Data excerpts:
+++++
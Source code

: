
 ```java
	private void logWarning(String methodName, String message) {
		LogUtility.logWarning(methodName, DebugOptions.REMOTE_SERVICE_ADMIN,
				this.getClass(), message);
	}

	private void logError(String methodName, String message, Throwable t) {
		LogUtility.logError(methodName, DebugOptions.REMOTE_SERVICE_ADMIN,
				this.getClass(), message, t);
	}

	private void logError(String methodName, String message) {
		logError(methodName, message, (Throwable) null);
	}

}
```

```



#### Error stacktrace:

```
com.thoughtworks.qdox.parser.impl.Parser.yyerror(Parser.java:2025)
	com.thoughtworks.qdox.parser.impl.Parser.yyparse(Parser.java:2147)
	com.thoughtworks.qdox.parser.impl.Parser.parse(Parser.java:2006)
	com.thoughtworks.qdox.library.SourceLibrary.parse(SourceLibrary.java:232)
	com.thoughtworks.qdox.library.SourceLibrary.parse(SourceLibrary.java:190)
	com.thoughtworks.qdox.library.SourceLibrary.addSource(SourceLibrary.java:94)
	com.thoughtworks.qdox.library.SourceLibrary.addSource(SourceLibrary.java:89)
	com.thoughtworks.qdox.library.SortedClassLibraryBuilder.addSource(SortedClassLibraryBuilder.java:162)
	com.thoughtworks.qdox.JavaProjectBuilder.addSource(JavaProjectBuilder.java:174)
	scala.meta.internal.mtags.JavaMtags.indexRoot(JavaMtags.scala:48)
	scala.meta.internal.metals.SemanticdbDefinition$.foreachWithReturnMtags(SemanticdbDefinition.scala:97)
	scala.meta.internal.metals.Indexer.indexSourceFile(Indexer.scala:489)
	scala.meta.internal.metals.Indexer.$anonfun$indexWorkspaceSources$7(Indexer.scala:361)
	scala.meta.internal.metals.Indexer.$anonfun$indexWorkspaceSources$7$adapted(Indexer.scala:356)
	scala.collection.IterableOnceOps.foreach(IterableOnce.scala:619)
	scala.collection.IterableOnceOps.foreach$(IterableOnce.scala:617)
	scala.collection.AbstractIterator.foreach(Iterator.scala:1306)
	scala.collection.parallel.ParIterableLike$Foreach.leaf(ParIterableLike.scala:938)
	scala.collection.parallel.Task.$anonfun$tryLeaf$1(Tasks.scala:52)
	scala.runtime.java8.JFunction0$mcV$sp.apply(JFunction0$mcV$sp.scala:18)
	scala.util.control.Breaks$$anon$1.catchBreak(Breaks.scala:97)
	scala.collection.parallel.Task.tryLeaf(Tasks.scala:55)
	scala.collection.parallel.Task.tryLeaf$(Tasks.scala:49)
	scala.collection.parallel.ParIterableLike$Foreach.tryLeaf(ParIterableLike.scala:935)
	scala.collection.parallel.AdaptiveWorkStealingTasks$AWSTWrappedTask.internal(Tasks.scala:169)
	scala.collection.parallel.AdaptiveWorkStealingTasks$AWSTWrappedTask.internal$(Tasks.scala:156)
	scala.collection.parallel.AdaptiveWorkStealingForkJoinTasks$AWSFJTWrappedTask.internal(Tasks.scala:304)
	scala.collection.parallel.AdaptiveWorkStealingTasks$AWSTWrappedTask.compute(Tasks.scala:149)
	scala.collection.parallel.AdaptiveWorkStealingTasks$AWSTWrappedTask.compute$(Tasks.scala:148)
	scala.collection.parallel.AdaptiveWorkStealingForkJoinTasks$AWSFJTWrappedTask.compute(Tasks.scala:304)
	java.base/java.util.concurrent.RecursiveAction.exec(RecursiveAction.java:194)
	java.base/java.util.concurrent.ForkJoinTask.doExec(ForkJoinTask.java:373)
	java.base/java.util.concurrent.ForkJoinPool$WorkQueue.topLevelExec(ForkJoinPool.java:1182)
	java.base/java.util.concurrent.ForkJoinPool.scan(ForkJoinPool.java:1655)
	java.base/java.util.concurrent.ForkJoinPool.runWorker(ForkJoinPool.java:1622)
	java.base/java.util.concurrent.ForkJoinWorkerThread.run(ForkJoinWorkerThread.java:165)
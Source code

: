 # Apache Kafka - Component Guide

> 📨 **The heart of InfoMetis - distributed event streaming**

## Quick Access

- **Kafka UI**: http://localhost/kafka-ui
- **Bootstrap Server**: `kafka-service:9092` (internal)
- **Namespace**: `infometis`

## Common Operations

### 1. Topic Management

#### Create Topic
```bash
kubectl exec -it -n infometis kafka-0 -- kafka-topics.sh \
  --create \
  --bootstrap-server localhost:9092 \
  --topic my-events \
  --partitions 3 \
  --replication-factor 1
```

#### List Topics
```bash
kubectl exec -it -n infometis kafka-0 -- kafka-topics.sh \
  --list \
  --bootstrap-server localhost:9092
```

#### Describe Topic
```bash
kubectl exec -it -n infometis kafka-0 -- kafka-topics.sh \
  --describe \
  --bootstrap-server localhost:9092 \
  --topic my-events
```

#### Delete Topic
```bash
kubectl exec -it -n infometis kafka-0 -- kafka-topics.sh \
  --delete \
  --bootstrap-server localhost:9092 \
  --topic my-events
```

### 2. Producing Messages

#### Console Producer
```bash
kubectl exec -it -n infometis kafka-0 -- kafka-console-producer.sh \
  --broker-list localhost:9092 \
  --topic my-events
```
+++++
Please copy out each record, character for character.

SOLUTION FOR THIS EXERCISE:
Source code

:
 ```java
	private void logWarning(String methodName, String message) {
		LogUtility.logWarning(methodName, DebugOptions.REMOTE_SERVICE_ADMIN,
				this.getClass(), message);
	}

	private void logError(String methodName, String message, Throwable t) {
		LogUtility.logError(methodName, DebugOptions.REMOTE_SERVICE_ADMIN,
				this.getClass(), message, t);
	}

	private void logError(String methodName, String message) {
		logError(methodName, message, (Throwable) null);
	}

}
```

```



#### Error stacktrace:

```
com.thoughtworks.qdox.parser.impl.Parser.yyerror(Parser.java:2025)
	com.thoughtworks.qdox.parser.impl.Parser.yyparse(Parser.java:2147)
	com.thoughtworks.qdox.parser.impl.Parser.parse(Parser.java:2006)
	com.thoughtworks.qdox.library.SourceLibrary.parse(SourceLibrary.java:232)
	com.thoughtworks.qdox.library.SourceLibrary.parse(SourceLibrary.java:190)
	com.thoughtworks.qdox.library.SourceLibrary.addSource(SourceLibrary.java:94)
	com.thoughtworks.qdox.library.SourceLibrary.addSource(SourceLibrary.java:89)
	com.thoughtworks.qdox.library.SortedClassLibraryBuilder.addSource(SortedClassLibraryBuilder.java:162)
	com.thoughtworks.qdox.JavaProjectBuilder.addSource(JavaProjectBuilder.java:174)
	scala.meta.internal.mtags.JavaMtags.indexRoot(JavaMtags.scala:48)
	scala.meta.internal.metals.SemanticdbDefinition$.foreachWithReturnMtags(SemanticdbDefinition.scala:97)
	scala.meta.internal.metals.Indexer.indexSourceFile(Indexer.scala:489)
	scala.meta.internal.metals.Indexer.$anonfun$indexWorkspaceSources$7(Indexer.scala:361)
	scala.meta.internal.metals.Indexer.$anonfun$indexWorkspaceSources$7$adapted(Indexer.scala:356)
	scala.collection.IterableOnceOps.foreach(IterableOnce.scala:619)
	scala.collection.IterableOnceOps.foreach$(IterableOnce.scala:617)
	scala.collection.AbstractIterator.foreach(Iterator.scala:1306)
	scala.collection.parallel.ParIterableLike$Foreach.leaf(ParIterableLike.scala:938)
	scala.collection.parallel.Task.$anonfun$tryLeaf$1(Tasks.scala:52)
	scala.runtime.java8.JFunction0$mcV$sp.apply(JFunction0$mcV$sp.scala:18)
	scala.util.control.Breaks$$anon$1.catchBreak(Breaks.scala:97)
	scala.collection.parallel.Task.tryLeaf(Tasks.scala:55)
	scala.collection.parallel.Task.tryLeaf$(Tasks.scala:49)
	scala.collection.parallel.ParIterableLike$Foreach.tryLeaf(ParIterableLike.scala:935)
	scala.collection.parallel.AdaptiveWorkStealingTasks$AWSTWrappedTask.internal(Tasks.scala:169)
	scala.collection.parallel.AdaptiveWorkStealingTasks$AWSTWrappedTask.internal$(Tasks.scala:156)
	scala.collection.parallel.AdaptiveWorkStealingForkJoinTasks$AWSFJTWrappedTask.internal(Tasks.scala:304)
	scala.collection.parallel.AdaptiveWorkStealingTasks$AWSTWrappedTask.compute(Tasks.scala:149)
	scala.collection.parallel.AdaptiveWorkStealingTasks$AWSTWrappedTask.compute$(Tasks.scala:148)
	scala.collection.parallel.AdaptiveWorkStealingForkJoinTasks$AWSFJTWrappedTask.compute(Tasks.scala:304)
	java.base/java.util.concurrent.RecursiveAction.exec(RecursiveAction.java:194)
	java.base/java.util.concurrent.ForkJoinTask.doExec(ForkJoinTask.java:373)
	java.base/java.util.concurrent.ForkJoinPool$WorkQueue.topLevelExec(ForkJoinPool.java:1182)
	java.base/java.util.concurrent.ForkJoinPool.scan(ForkJoinPool.java:1655)
	java.base/java.util.concurrent.ForkJoinPool.runWorker(ForkJoinPool.java:1622)
	java.base/java.util.concurrent.ForkJoinWorkerThread.run(ForkJoinWorkerThread.java:165)
Source code

: # Apache Kafka - Component Guide

> 📨 **The heart of InfoMetis - distributed event streaming**

## Quick Access

- **Kafka UI**: http://localhost/kafka-ui
- **Bootstrap Server**: `kafka-service:9092` (internal)
- **Namespace**: `infometis`

## Common Operations

### 1. Topic Management

#### Create Topic
```bash
kubectl exec -it -n infometis kafka-0 -- kafka-topics.sh \
  --create \
  --bootstrap-server localhost:9092 \
  --topic my-events \
  --partitions 3 \
  --replication-factor 1
```

#### List Topics
```bash
kubectl exec -it -n infometis kafka-0 -- kafka-topics.sh \
  --list \
  --bootstrap-server localhost:9092
```

#### Describe Topic
```bash
kubectl exec -it -n infometis kafka-0 -- kafka-topics.sh \
  --describe \
  --bootstrap-server localhost:9092 \
  --topic my-events
```

#### Delete Topic
```bash
kubectl exec -it -n infometis kafka-0 -- kafka-topics.sh \
  --delete \
  --bootstrap-server localhost:9092 \
  --topic my-events
```

### 2. Producing Messages

#### Console Producer
```bash
kubectl exec -it -n infometis kafka-0 -- kafka-console-producer.sh \
  --broker-list localhost:9092 \
  --topic my-events
```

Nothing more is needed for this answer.